L’insidieuse agonie du politique

Lors d'un colloque académique, un des conférenciers exposa les résultats d'une enquête récente sur le degré de confiance des citoyens libanais dans leurs institutions, et leur implication personnelle dans la recherche du bien commun. En filigrane, l'enquête semblait vouloir cerner le rapport de tout individu à ce qu'on appelle « le » politique et qu'on distingue souvent mal de « la » politique. Le recul, voire l'agonie du politique, apparaissait de manière frappante. Plus de 90 % des personnes interrogées déclaraient leur confiance dans l'armée et les ONG, au détriment des institutions et, surtout, des hommes politiques. Dans le débat qui suivit, une sorte d'hallali unanime fut sonné contre la classe politique ; alors que ce qu'on appelle société civile, réduite aux seuls organismes non gouvernementaux en son sein, était encensée et portée au pinacle. Tout cela était fort significatif du délabrement actuel de la vie publique, car « le » politique est un concept, polysémique certes, mais dont l'homme ne peut faire l'économie et qu'il serait dangereux d'en réduire le sens aux seuls outils de la gouvernance ainsi qu'à l'exercice du pouvoir par les hommes en place. Une collègue me rappela ce que Julien Freund disait : « Il y a des révolutions politiques mais il n'y a pas de révolution du politique. »
Mais qu'est-ce donc que ce politique ? « J'entends le politique au sens de la coexistence au sein de la cité... La politique fait partie du politique, bien sûr, mais le politique, c'est beaucoup plus large », écrit Pierre Ouellet. Dans son sens premier, « le » politique (politikos) renvoie à la civilité, au vivre-ensemble dans un cadre social organisé. Si on lui applique le genre féminin, « la » politique (politeia) renvoie alors aux Constitutions, aux modes de gérance et de gouvernance en un lieu donné. Quant à l'art politique (politikè), il concerne la pratique du pouvoir par ceux qui ont la charge de cette gestion et de cette gouvernance. On voit à quel point le sens premier s'estompe aujourd'hui au profit des deux autres. Cela se vérifie particulièrement dans la langue arabe qui ne connaît que la notion de siyassa pour dire ces trois registres distincts. La siyassa/politique traduit donc plus l'art politique. Vu son étymologie qui la rapproche de l'art de diriger, elle implique presque toujours un pouvoir exercé par des hommes sur d'autres hommes, et non le fait premier du vivre-ensemble.

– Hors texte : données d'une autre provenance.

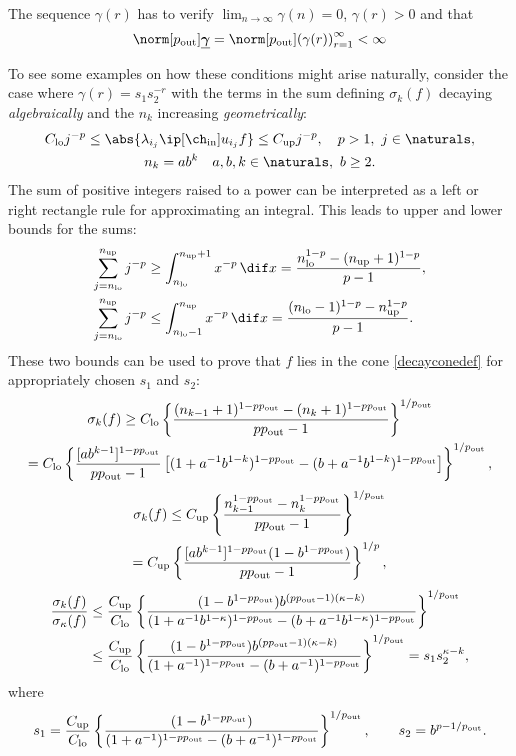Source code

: \documentclass[final]{elsarticle}
\newcommand{\chin}{\ch_{\text{\rm{in}}}}
\newcommand{\pout}{p_{\text{\rm{out}}}}
\newcommand{\bgamma}{\underline{\boldsymbol\gamma}}
\theoremstyle{definition}
\theoremstyle{remark}
\DeclareMathOperator{\up}{up}
\DeclareMathOperator{\lo}{lo}
\begin{document}
The sequence $\gamma(r)$ has to verify $\lim_{n\rightarrow\infty}\gamma(n)=0$, $\gamma(r) > 0$ and that
\begin{equation} \label{constcone}
\norm[\pout]{\bgamma}=\norm[\pout]{ \left(\gamma(r)\right)_{r=1}^\infty}<\infty
\end{equation}

To see some examples on how these conditions might arise naturally, consider the case where $\gamma(r)=s_1s_2^{-r}$ with the terms in the sum defining $\sigma_k(f)$ decaying \emph{algebraically} and the $n_k$ increasing \emph{geometrically}:
\begin{gather*}
C_{\lo} j^{-p} \le \abs{\lambda_{i_j} \ip[\chin]{u_{i_j}}{f}} \le C_{\up} j^{-p}, \quad  p>1, \ j \in \naturals, \\
n_k = a b^k  \quad a, b, k \in \naturals, \ b \ge 2.
\end{gather*}
The sum of positive integers raised to a power can be interpreted as a left or right rectangle rule for approximating an integral.  This leads to upper and lower bounds for the sums:
\begin{align*}
\sum_{j=n_{\lo}}^{n_{\up}} j^{-p}  & \ge \int_{n_{\lo}}^{n_{\up}+1} x^{-p}\, \dif x  = \frac{n_{\lo} ^{1-p} - (n_{\up}+1)^{1-p}}{p-1}, \\
\sum_{j=n_{\lo}}^{n_{\up}} j^{-p}  & \le \int_{n_{\lo}-1}^{n_{\up}} x^{-p}\, \dif x = \frac{(n_{\lo}-1) ^{1-p} - n_{\up}^{1-p}}{p-1}.
\end{align*}
These two bounds can be used to prove that $f$ lies in the cone \eqref{decayconedef} for appropriately chosen $s_1$ and $s_2$:
\begin{multline*}
\sigma_k(f) \ge C_{\lo} \left\{\frac{(n_{k-1}+1) ^{1-p\pout} - (n_{k}+1)^{1-p \pout}}{p \pout-1}\right\}^{1/\pout} \\
= C_{\lo} \left\{\frac{[ab^{k-1}]^{1-p \pout}}{p \pout-1} \left[(1+a^{-1}b^{1-k})^{1-p \pout} - (b+a^{-1}b^{1-k})^{1-p \pout}\right] \right\}^{1/\pout},
\end{multline*}
\begin{multline*}
\sigma_k(f) \le C_{\up}\left\{\frac{n_{k-1} ^{1-p \pout} - n_{k}^{1-p \pout}}{p \pout-1}\right\}^{1/\pout} \\
= C_{\up}\left\{\frac{[ab^{k-1}]^{1-p \pout} (1 - b^{1-p \pout})}{p \pout-1}\right\}^{1/p} ,
\end{multline*}
\begin{align*}
\frac{\sigma_k(f)}{\sigma_\kappa(f)} &\le \frac{C_{\up}}  {C_{\lo}}
\left\{\frac{ (1 - b^{1-p \pout}) b^{(p \pout-1)(\kappa-k)} }  {(1+a^{-1}b^{1-\kappa})^{1-p\pout} - (b+a^{-1}b^{1-\kappa})^{1-p\pout}} \right\}^{1/\pout}\\
& \le \frac{C_{\up}}  {C_{\lo}}
\left\{\frac{(1 - b^{1-p\pout}) b^{(p\pout-1)(\kappa-k)} }  {(1+a^{-1})^{1-p\pout} - (b+a^{-1})^{1-p\pout}} \right\}^{1/\pout}   = s_1 s_2^{\kappa-k},
\end{align*}
where
\[
s_1 = \frac{ C_{\up}}  {C_{\lo}}\left\{\frac{(1 - b^{1-p\pout})}  {(1+a^{-1})^{1-p\pout} - (b+a^{-1})^{1-p\pout} } \right\}^{1/\pout}, \qquad s_2 = b^{p-1/\pout}.
\]
\end{document}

Tel est le présupposé qui marque comme un stigmate la culture politique de l'homme arabe moyen. Faire de la politique, gérer, gouverner et dominer sont placés sur un même registre et épuisent, à eux seuls, l'ensemble du politique. Une telle confusion est aussi regrettable que celle qui consiste à s'imaginer que la culture est une production de divertissement. Le politique, comme modalité du vivre-ensemble, ne renvoie pas seulement au partage de biens de consommation et de prestations organisées de services, dits publics. C'est aussi un partage d'états d'âme, de représentations symboliques voire de passions. Lorsque le vivre-ensemble n'est plus qu'affaire de gestion de ce qui est commun, cela signifie que la coexistence du divers et du multiple n'est plus là. L'agora, ce lieu de la négociation de la diversité, disparaît. Dans ce cas, l'état de barbarie réapparaît.
C'est précisément cela qu'exprime la confiance excessive et déséquilibrée dans l'armée et les ONG. L'armée est en principe un instrument qui obéit au pouvoir politique et non l'inverse. Quant aux ONG, et au culte de la « société civile » si à la mode de nos jours, il serait bon d'y introduire certaines nuances. Les ONG sont indispensables dans la vie d'une société, en tant que lobbys de pression de l'opinion publique mais, en aucun cas, elles ne sont des substituts de la dynamique de recherche du bien commun. Toute ONG, aussi efficace et respectable soit-elle, demeure une institution autoproclamée, reconnue par simple mesure administrative, financée largement par l'argent public et celui de grands donateurs comme les grandes entreprises (corporate power). Une ONG ne peut prétendre à la représentativité démocratique car n'ayant pas été créée ou désignée par le peuple. Nous nous retrouvons, avec une mentalité d'amour de la botte militaire, pris entre le marteau du grand capital (le corporate power) et l'enclume des ONG (autre variante douce d'un corporate power) elles-mêmes incapables de survivre sans l'argent du grand capital et des autorités publiques.
Il devient urgent de réhabiliter « le » politique afin que la nature, qui a horreur du vide, n'aille pas chercher des palliatifs à « la » politique. C'est la vie politique qui permet au citoyen de contrôler tout pouvoir ; via les institutions mais aussi via les ONG, les lobbys, etc. C'est elle qui permet au citoyen de se sentir en sécurité par l'existence de forces armées efficaces, ayant l'exclusivité de l'usage de la violence, étroitement contrôlées par le pouvoir civil, démocratiquement légitime. Il y a lieu de mettre en garde contre l'effacement actuel du politique car il risque de nous mener vers l'hégémonie d'un pouvoir arbitraire qui serait érigé au niveau d'instance régulatrice d'un ersatz de vie publique qui ne serait plus qu'un équilibre entre le pouvoir corporatif du grand capital et celui, tout aussi corporatif, d'organisations bénéficiant de la personnalité juridique certes, mais qui ne sont pas des palliatifs ou des substituts aux instances citoyennes.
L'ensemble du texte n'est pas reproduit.